Malarinum Melliya is a 2008 Tamil language romantic drama film directed by P. S. Selvaraj. The film stars Vignesh and Varshini, with Sivachakravarthi, Periyar Dasan, P. S. Selvaraj, Dhadha Muthukumar, Muthukaalai, and Nellai Siva playing supporting roles. The film, produced by Sugumari Rajamanokaran, was released on 9 May 2008. Actor Vignesh's voice was dubbed by dubbing artist Sekar and he won the Tamil Nadu State Film Award for his work.

==Plot==
A school teacher (P. S. Selvaraj) enters the village to take up the vacant teacher's post in the village school. Upon his arrival, he is intrigued to see the villagers gathering in front of a large house. The village cartman (Periyar Dasan) tells him that the old man Elango, who is the village leader and respected by people, is between life and death, and explains Elango's life story.

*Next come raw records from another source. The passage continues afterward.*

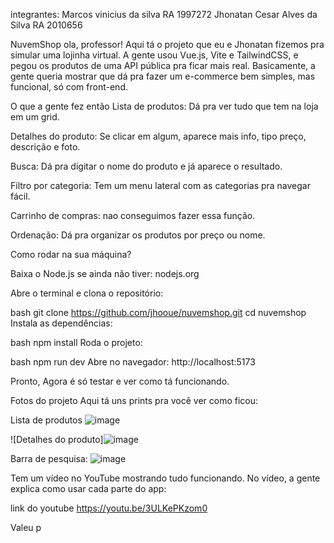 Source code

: integrantes: Marcos vinicius da silva RA 1997272
Jhonatan Cesar Alves da Silva RA 2010656





NuvemShop
ola, professor!
Aqui tá o projeto que eu e Jhonatan fizemos pra simular uma lojinha virtual. A gente usou Vue.js, Vite e TailwindCSS, e pegou os produtos de uma API pública pra ficar mais real.
Basicamente, a gente queria mostrar que dá pra fazer um e-commerce bem simples, mas funcional, só com front-end.

O que a gente fez então
Lista de produtos: Dá pra ver tudo que tem na loja em um grid.

Detalhes do produto: Se clicar em algum, aparece mais info, tipo preço, descrição e foto.

Busca: Dá pra digitar o nome do produto e já aparece o resultado.

Filtro por categoria: Tem um menu lateral com as categorias pra navegar fácil.

Carrinho de compras: nao conseguimos fazer essa função.

Ordenação: Dá pra organizar os produtos por preço ou nome.

Como rodar na sua máquina?

Baixa o Node.js se ainda não tiver: nodejs.org

Abre o terminal e clona o repositório:

bash
git clone https://github.com/jhooue/nuvemshop.git
cd nuvemshop
Instala as dependências:

bash
npm install
Roda o projeto:

bash
npm run dev
Abre no navegador:
http://localhost:5173

Pronto, Agora é só testar e ver como tá funcionando.

Fotos do projeto
Aqui tá uns prints pra você ver como ficou:

Lista de produtos
![image](https://github.com/user-attachments/assets/4c922ae4-0c6b-43c1-8065-eb7770e9c5e7)


![Detalhes do produto]![image](https://github.com/user-attachments/assets/c9d6ba37-cc83-4362-9c10-b7602d744d8e)

Barra de pesquisa: ![image](https://github.com/user-attachments/assets/87b82ee9-b6aa-49a9-abd3-275b2e1185a3)

Tem um vídeo no YouTube mostrando tudo funcionando. No vídeo, a gente explica como usar cada parte do app:

link do youtube https://youtu.be/3ULKePKzom0


Valeu p


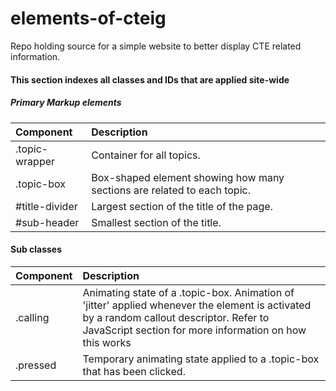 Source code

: # elements-of-cteig
Repo holding source for a simple website to better display CTE related information.


#### This section indexes all classes and IDs that are applied site-wide

##### Primary Markup elements

|Component          |Description
|:------------------|:----------------------------------|
|.topic-wrapper     |Container for all topics.
|.topic-box         |Box-shaped element showing how many sections are related to each topic.
|#title-divider     |Largest section of the title of the page.
|#sub-header        |Smallest section of the title.

#### Sub classes

|Component          |Description
|:------------------|:----------------------------------|
|.calling           |Animating state of a .topic-box. Animation of 'jitter' applied whenever the element is activated by a random callout descriptor. Refer to JavaScript section for more information on how this works
|.pressed           |Temporary animating state applied to a .topic-box that has been clicked.
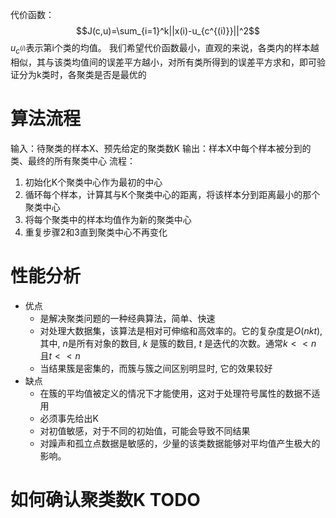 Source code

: 代价函数：
$$J(c,u)=\sum_{i=1}^k||x(i)-u_{c^{(i)}}||^2$$
$u_{c^{(i)}}$表示第i个类的均值。
我们希望代价函数最小，直观的来说，各类内的样本越相似，其与该类均值间的误差平方越小，对所有类所得到的误差平方求和，即可验证分为k类时，各聚类是否是最优的

# 算法流程

输入：待聚类的样本X、预先给定的聚类数K
输出：样本X中每个样本被分到的类、最终的所有聚类中心
流程：
1. 初始化K个聚类中心作为最初的中心
2. 循环每个样本，计算其与K个聚类中心的距离，将该样本分到距离最小的那个聚类中心
3. 将每个聚类中的样本均值作为新的聚类中心
4. 重复步骤2和3直到聚类中心不再变化

# 性能分析
- 优点
  - 是解决聚类问题的一种经典算法，简单、快速
  - 对处理大数据集，该算法是相对可伸缩和高效率的。它的复杂度是$O(nkt)$,其中, $n$是所有对象的数目, $k$ 是簇的数目, $t$ 是迭代的次数。通常$k<<n$ 且$t<<n$
  - 当结果簇是密集的，而簇与簇之间区别明显时, 它的效果较好
- 缺点
  - 在簇的平均值被定义的情况下才能使用，这对于处理符号属性的数据不适用
  - 必须事先给出K
  - 对初值敏感，对于不同的初始值，可能会导致不同结果
  - 对躁声和孤立点数据是敏感的，少量的该类数据能够对平均值产生极大的影响。

# 如何确认聚类数K TODO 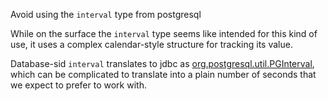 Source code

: Avoid using the `interval` type from postgresql

While on the surface the `interval` type seems like intended for this
kind of use, it uses a complex calendar-style structure for tracking
its value.

Database-sid `interval` translates to jdbc as
[org.postgresql.util.PGInterval](https://jdbc.postgresql.org/documentation/publicapi/org/postgresql/util/PGInterval.html),
which can be complicated to translate into a plain number of seconds
that we expect to prefer to work with.
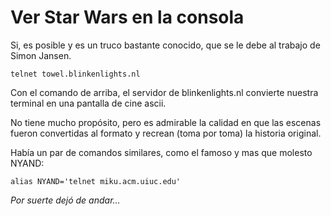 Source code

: # Ver Star Wars en la consola

Si, es posible y es un truco bastante conocido, que se le debe al trabajo de
 Simon Jansen.
 
    telnet towel.blinkenlights.nl

Con el comando de arriba, el servidor de blinkenlights.nl convierte nuestra
 terminal en una pantalla de cine ascii.

No tiene mucho propósito, pero es admirable la calidad en que las escenas fueron
 convertidas al formato y recrean (toma por toma) la historia original.

Había un par de comandos similares, como el famoso y mas que molesto NYAND:

    alias NYAND='telnet miku.acm.uiuc.edu'

_Por suerte dejó de andar..._


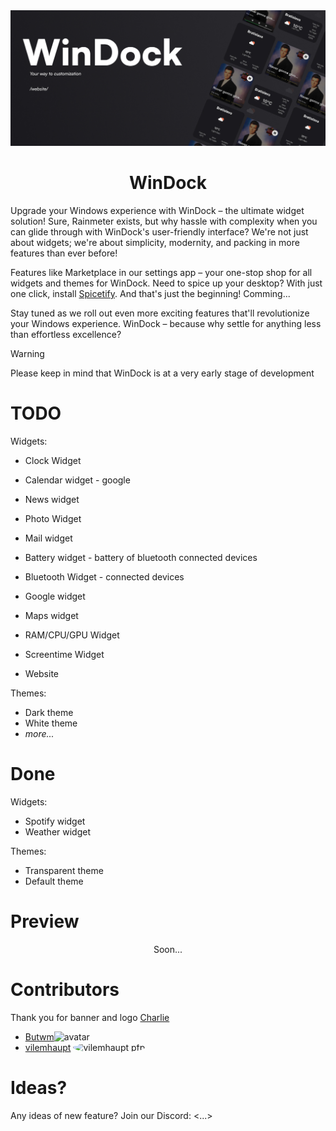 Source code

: <img src="windock-banner.jpg">
<h1 align="center">WinDock</h1>
<p></p>
Upgrade your Windows experience with WinDock – the ultimate widget solution! Sure, Rainmeter exists, but why hassle with complexity when you can glide through with WinDock's user-friendly interface? We're not just about widgets; we're about simplicity, modernity, and packing in more features than ever before!

Features like Marketplace in our settings app – your one-stop shop for all widgets and themes for WinDock. Need to spice up your desktop? With just one click, install [Spicetify](https://spicetify.app/). And that's just the beginning! Comming...

Stay tuned as we roll out even more exciting features that'll revolutionize your Windows experience. WinDock – because why settle for anything less than effortless excellence?
</p>
 <p></p>
 
> [!WARNING]
> Please keep in mind that WinDock is at a very early stage of development

# TODO
Widgets: 
 - Clock Widget
 - Calendar widget - google
 - News widget
 - Photo Widget
 - Mail widget
 - Battery widget - battery of bluetooth connected devices
 - Bluetooth Widget - connected devices
 - Google widget
 - Maps widget
 - RAM/CPU/GPU Widget
 - Screentime Widget

- Website

Themes: 
 - Dark theme
 - White theme
 - *more...*

# Done
Widgets: 
 - Spotify widget
 - Weather widget

Themes:
 - Transparent theme
 - Default theme

# Preview
<div align="center">
 Soon...
</div>

# Contributors 

Thank you for banner and logo [Charlie](https://github.com/0Charliecat) 

- [Butwm](https://github.com/Butwm)![avatar](https://images.weserv.nl/?url=avatars.githubusercontent.com/u/78359657?v=4&=60&w=60&fit=cover&mask=circle&maxage=7d)
- [vilemhaupt](https://github.com/vilemhaupt) <img src="https://avatars.githubusercontent.com/u/71026000?v=4" alt="vilemhaupt pfp" style="width: 50px; height: 50px; border-radius: 50%;">

# Ideas? 

Any ideas of new feature? Join our Discord: <...>
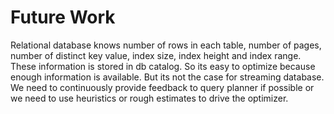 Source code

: # Future Work

Relational database knows number of rows in each table, number of pages, number of distinct key value, index size, index height and index range. These information is stored in db catalog. So its easy to optimize because enough information is available. But its not the case for streaming database. We need to continuously provide feedback to query planner if possible or we need to use heuristics or rough estimates to drive the optimizer. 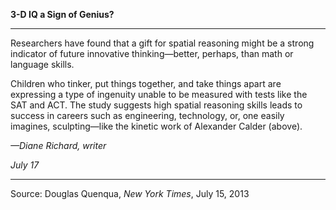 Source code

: **3-D IQ a Sign of Genius?**

****

Researchers have found that a gift for spatial reasoning might be a strong indicator of future innovative thinking—better, perhaps, than math or language skills.

Children who tinker, put things together, and take things apart are expressing a type of ingenuity unable to be measured with tests like the SAT and ACT. The study suggests high spatial reasoning skills leads to success in careers such as engineering, technology, or, one easily imagines, sculpting—like the kinetic work of Alexander Calder (above). 

*—Diane Richard, writer*

*July 17*

****

Source: Douglas Quenqua, *New York Times*, July 15, 2013 


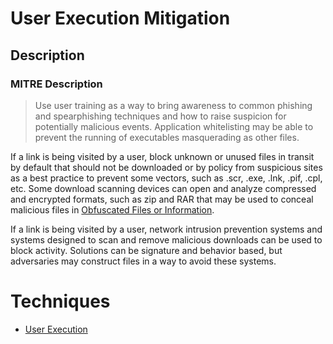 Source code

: 
# User Execution Mitigation

## Description

### MITRE Description

> Use user training as a way to bring awareness to common phishing and spearphishing techniques and how to raise suspicion for potentially malicious events. Application whitelisting may be able to prevent the running of executables masquerading as other files.

If a link is being visited by a user, block unknown or unused files in transit by default that should not be downloaded or by policy from suspicious sites as a best practice to prevent some vectors, such as .scr, .exe, .lnk, .pif, .cpl, etc. Some download scanning devices can open and analyze compressed and encrypted formats, such as zip and RAR that may be used to conceal malicious files in [Obfuscated Files or Information](https://attack.mitre.org/techniques/T1027).

If a link is being visited by a user, network intrusion prevention systems and systems designed to scan and remove malicious downloads can be used to block activity. Solutions can be signature and behavior based, but adversaries may construct files in a way to avoid these systems.


# Techniques


* [User Execution](../techniques/User-Execution.md)

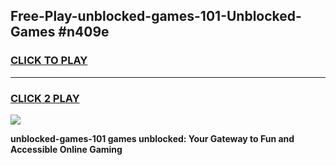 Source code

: 
## Free-Play-unblocked-games-101-Unblocked-Games #n409e
<h3>
<a href="https://news.freeplayer.one?title=unblocked-games-101&ref=8M">CLICK TO PLAY</a></h3>
<hr>

<h3>
<a href="https://news.freeplayer.one?title=unblocked-games-101&ref=8M">CLICK 2 PLAY</a>
  
</h3>

<a href="https://news.freeplayer.one?title=unblocked-games-101&ref=8M"><img src="https://clearcache.store/games.png"></a>


**unblocked-games-101 games unblocked: Your Gateway to Fun and Accessible Online Gaming**

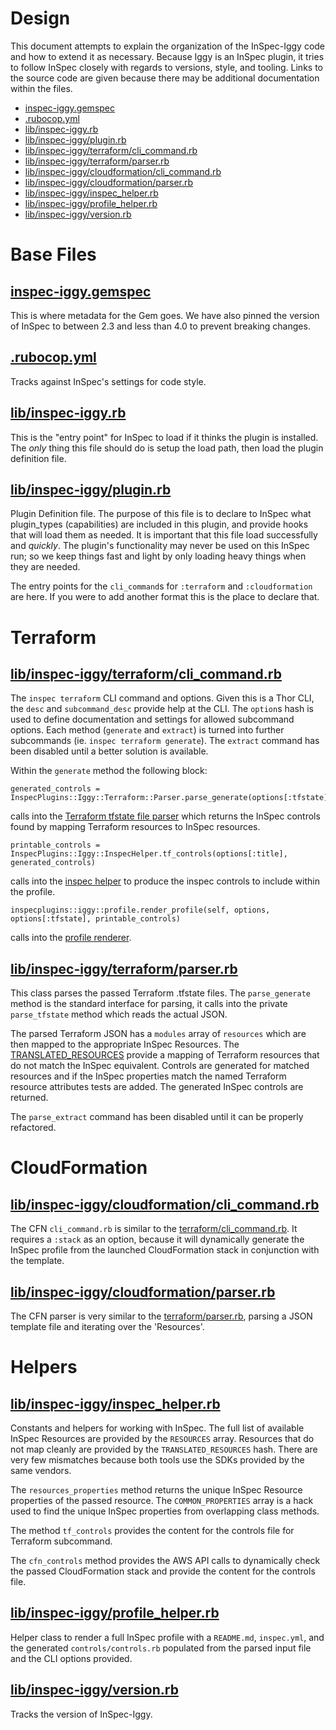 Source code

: # Design

This document attempts to explain the organization of the InSpec-Iggy code and how to extend it as necessary. Because Iggy is an InSpec plugin, it tries to follow InSpec closely with regards to versions, style, and tooling. Links to the source code are given because there may be additional documentation within the files.

* [inspec-iggy.gemspec](#gemspec)
* [.rubocop.yml](#rubocop)
* [lib/inspec-iggy.rb](#iggy)
* [lib/inspec-iggy/plugin.rb](#plugin)
* [lib/inspec-iggy/terraform/cli_command.rb](#tf_cli)
* [lib/inspec-iggy/terraform/parser.rb](#tf_parse)
* [lib/inspec-iggy/cloudformation/cli_command.rb](#cfn_cli)
* [lib/inspec-iggy/cloudformation/parser.rb](#cfn_parse)
* [lib/inspec-iggy/inspec_helper.rb](#inspec_helper)
* [lib/inspec-iggy/profile_helper.rb](#profile_helper)
* [lib/inspec-iggy/version.rb](#version)

# Base Files

## [inspec-iggy.gemspec](inspec-iggy.gemspec)<a name="gemspec"/>

 This is where metadata for the Gem goes. We have also pinned the version of InSpec to between 2.3 and less than 4.0 to prevent breaking changes.

## [.rubocop.yml](.rubocop.yml)<a name="rubocop"/>

Tracks against InSpec's settings for code style.

## [lib/inspec-iggy.rb](lib/inspec-iggy.rb)<a name="iggy"/>

This is the "entry point" for InSpec to load if it thinks the plugin is installed. The *only* thing this file should do is setup the load path, then load the plugin definition file.

## [lib/inspec-iggy/plugin.rb](lib/inspec-iggy/plugin.rb)<a name="plugin"/>

Plugin Definition file. The purpose of this file is to declare to InSpec what plugin_types (capabilities) are included in this plugin, and provide hooks that will load them as needed. It is important that this file load successfully and *quickly*. The plugin's functionality may never be used on this InSpec run; so we keep things fast and light by only loading heavy things when they are needed.

The entry points for the `cli_command`s for `:terraform` and `:cloudformation` are here. If you were to add another format this is the place to declare that.

# Terraform<a name="tf"/>

## [lib/inspec-iggy/terraform/cli_command.rb](lib/inspec-iggy/terraform/cli_command.rb)<a name="tf_cli"/>

The `inspec terraform` CLI command and options. Given this is a Thor CLI, the `desc` and `subcommand_desc` provide help at the CLI. The `option`s hash is used to define documentation and settings for allowed subcommand options. Each method (`generate` and `extract`) is turned into further subcommands (ie. `inspec terraform generate`). The `extract` command has been disabled until a better solution is available.

Within the `generate` method the following block:

    generated_controls = InspecPlugins::Iggy::Terraform::Parser.parse_generate(options[:tfstate])

calls into the [Terraform tfstate file parser](#tf_parse) which returns the InSpec controls found by mapping Terraform resources to InSpec resources.

    printable_controls = InspecPlugins::Iggy::InspecHelper.tf_controls(options[:title], generated_controls)

calls into the [inspec helper](#inspec_helper) to produce the inspec controls to include within the profile.

    inspecplugins::iggy::profile.render_profile(self, options, options[:tfstate], printable_controls)

calls into the [profile renderer](#profile_helper).

## [lib/inspec-iggy/terraform/parser.rb](lib/inspec-iggy/terraform/parser.rb)<a name="tf_parse"/>

This class parses the passed Terraform .tfstate files. The `parse_generate` method is the standard interface for parsing, it calls into the private `parse_tfstate` method which reads the actual JSON.

The parsed Terraform JSON has a `modules` array of `resources` which are then mapped to the appropriate InSpec Resources. The [TRANSLATED_RESOURCES](#inspec_helper) provide a mapping of Terraform resources that do not match the InSpec equivalent. Controls are generated for matched resources and if the InSpec properties match the named Terraform resource attributes tests are added. The generated InSpec controls are returned.

The `parse_extract` command has been disabled until it can be properly refactored.

# CloudFormation<a name="cfn"/>

## [lib/inspec-iggy/cloudformation/cli_command.rb](lib/inspec-iggy/cloudformation/cli_command.rb)<a name="cfn_cli"/>

The CFN `cli_command.rb` is similar to the [terraform/cli_command.rb](#tf_cli). It requires a `:stack` as an option, because it will dynamically generate the InSpec profile from the launched CloudFormation stack in conjunction with the template.

## [lib/inspec-iggy/cloudformation/parser.rb](lib/inspec-iggy/cloudformation/parser.rb)<a name="cfn_parse"/>

The CFN parser is very similar to the [terraform/parser.rb](#tf_parse), parsing a JSON template file and iterating over the 'Resources'.

# Helpers

## [lib/inspec-iggy/inspec_helper.rb](lib/inspec-iggy/inspec_helper.rb)<a name="inspec_helper"/>

Constants and helpers for working with InSpec. The full list of available InSpec Resources are provided by the `RESOURCES` array. Resources that do not map cleanly are provided by the `TRANSLATED_RESOURCES` hash. There are very few mismatches because both tools use the SDKs provided by the same vendors.

The `resources_properties` method returns the unique InSpec Resource properties of the passed resource. The `COMMON_PROPERTIES` array is a hack used to find the unique InSpec properties from overlapping class methods.

The method `tf_controls` provides the content for the controls file for Terraform subcommand.

The `cfn_controls` method provides the AWS API calls to dynamically check the passed CloudFormation stack and provide the content for the controls file.

## [lib/inspec-iggy/profile_helper.rb](lib/inspec-iggy/profile_helper.rb)<a name="profile_helper"/>

Helper class to render a full InSpec profile with a `README.md`, `inspec.yml`, and the generated `controls/controls.rb` populated from the parsed input file and the CLI options provided.

## [lib/inspec-iggy/version.rb](lib/inspec-iggy/version.rb)<a name="version"/>

Tracks the version of InSpec-Iggy.
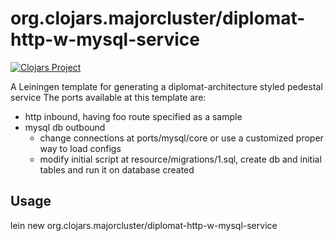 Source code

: # org.clojars.majorcluster/diplomat-http-w-mysql-service

[![Clojars Project](https://img.shields.io/clojars/v/org.clojars.majorcluster/lein-template.diplomat-http-w-mysql-service.svg)](https://clojars.org/org.clojars.majorcluster/lein-template.diplomat-http-w-mysql-service) 

A Leiningen template for generating a diplomat-architecture styled pedestal service
The ports available at this template are: 
- http inbound, having foo route specified as a sample
- mysql db outbound
  - change connections at ports/mysql/core or use a customized proper way to load configs
  - modify initial script at resource/migrations/1.sql, create db and initial tables and run it on database created

## Usage

lein new org.clojars.majorcluster/diplomat-http-w-mysql-service <your project name>
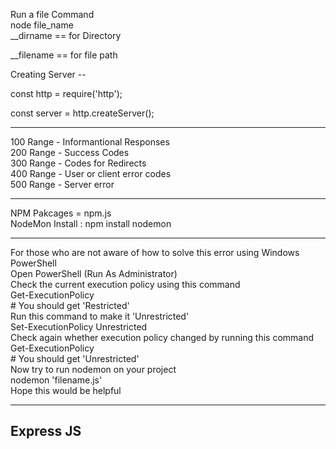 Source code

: Run a file Command  <br>
    node file_name <br>
__dirname == for Directory

__filename == for file path

Creating Server -- <br>

const http  = require('http');<br>

const server = http.createServer();<br>
<hr >
100 Range  - Informantional Responses <br>
200 Range  - Success Codes<br>
300 Range  -  Codes for Redirects<br>
400 Range  - User or client error codes<br>
500 Range  - Server error<br>
<hr >
NPM Pakcages  = npm.js <br>
NodeMon Install : npm install nodemon <br>
<hr >
For those who are not aware of how to solve this error using Windows PowerShell
<br>
Open PowerShell (Run As Administrator)<br>
Check the current execution policy using this command<br>
    Get-ExecutionPolicy<br>
    # You should get 'Restricted'<br>
Run this command to make it 'Unrestricted'<br>
    Set-ExecutionPolicy Unrestricted<br>
Check again whether execution policy changed by running this command<br>
    Get-ExecutionPolicy<br>
    # You should get 'Unrestricted'<br>
Now try to run nodemon on your project<br>
    nodemon 'filename.js'<br>
Hope this would be helpful<br>

<hr > 
<h2> Express JS </h2>
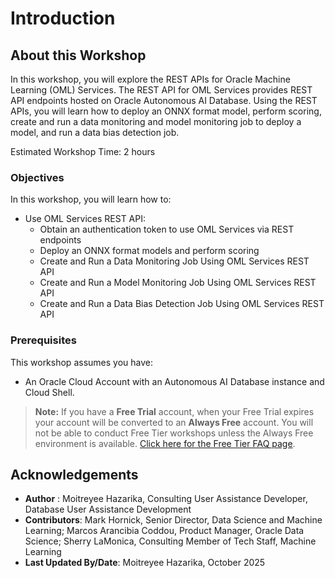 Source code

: # Introduction

## About this Workshop

In this workshop, you will explore the REST APIs for Oracle Machine Learning (OML) Services. The REST API for OML Services provides REST API endpoints hosted on Oracle Autonomous AI Database. Using the REST APIs, you will learn how to deploy an ONNX format model, perform scoring, create and run a data monitoring and model monitoring job to deploy a model, and run a data bias detection job. 

Estimated Workshop Time: 2 hours

### Objectives

In this workshop, you will learn how to:

* Use OML Services REST API:
    * Obtain an authentication token to use OML Services via REST endpoints
    * Deploy an ONNX format models and perform scoring
    * Create and Run a Data Monitoring Job Using OML Services REST API
    * Create and Run a Model Monitoring Job Using OML Services REST API
    * Create and Run a Data Bias Detection Job Using OML Services REST API



### Prerequisites

This workshop assumes you have:
* An Oracle Cloud Account with an Autonomous AI Database instance and Cloud Shell.

> **Note:** If you have a **Free Trial** account, when your Free Trial expires your account will be converted to an **Always Free** account. You will not be able to conduct Free Tier workshops unless the Always Free environment is available. [Click here for the Free Tier FAQ page](https://www.oracle.com/cloud/free/faq.html).

## Acknowledgements

* **Author** : Moitreyee Hazarika, Consulting User Assistance Developer, Database User Assistance Development
* **Contributors**: Mark Hornick, Senior Director, Data Science and Machine Learning; Marcos Arancibia Coddou, Product Manager, Oracle Data Science; Sherry LaMonica, Consulting Member of Tech Staff, Machine Learning
* **Last Updated By/Date**: Moitreyee Hazarika, October 2025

In the past, Sundaravadanam (Sivachakravarthi) was a rich village chief whom the villagers held in high esteem. He loved his village as much as his family. Elango (Vignesh), being Sundaravadanam's eldest son had a lot of responsibilities and followed in his father's footsteps. Sundaravadanam was against love marriage and only believed in arranged marriage. He believed that his family's honor came first. Elango then fell under the spell of the bubbly girl Sandhya (Varshini), the daughter of the local temple priest (Dhadha Muthukumar). Elango declared his love to Sandhya, and after initial refusal, she reciprocated. Sundaravadanam, who punished so many lovers before, found it hard to swallow that his own son was in love. Sundaravadanam then publicly humiliated Sandhya's father. Instead of eloping, Elango decided to argue with his father to convince him to accept the marriage. Sundaravadanam and Elango's mother Kamala, shocked by the words of their son, both died of heart attacks. Elango was obliged to become the new village chief as per the village's rule. The villagers then beat up Sandhya and her father for tarnishing the image of the village. Sandhya and her father left the village, but before Sandhya left, she told Elango that her love was pure and faithful. Elango then remained single and worked hard for the good of his family and village.

Back to the present, Sandhya arrives to see her aged lover Elango who is battling for life. Sandhya remained single and loved Elango so much that she would not marry another man. The film ends with Sandhya feeding cow's milk to Elango (Thalaikoothal) to end his sufferings and both dying.

==Production==
Vignesh was chosen to play the lead role, while Varshini was selected to play the daughter of a temple priest who fell in love with Vignesh. The film was shot in Pudukkottai, Kodaikanal, Aranthangi, Nattarasankottai, Tiruchirappalli, Thanjavur, Sriperumbudur and Chennai.

==Soundtrack==

The film score and the soundtrack were composed by Soundaryan. The soundtrack, released in 2007, features 5 tracks with lyrics written by Muthu Vijayan, Kavimugil, Seerkazhi Sirpy and Balamurugan.

| Track | Song | Singer(s) | Duration |
|---|---|---|---|
| 1 | "Kannukotta" | Ranjith, Roshini | 4:46 |
| 2 | "Nijamai Nijamai" | Mukesh, Vinaya | 4:27 |
| 3 | "Adada Adada" | Mukesh | 4:45 |
| 4 | "Vizhiyoramaai" | Mukesh | 4:51 |
| 5 | "Kathal Sammatham" | Vinaya | 4:28 |

==Reception==
A critic from Nowrunning.com rated the film 2 stars out of 5 and wrote, "Films with new or up and coming artistes are generally not talked about much. Malarinum Melliya, set in the rural background, is one such film, but deserves critical acclaim". The film was a box office failure.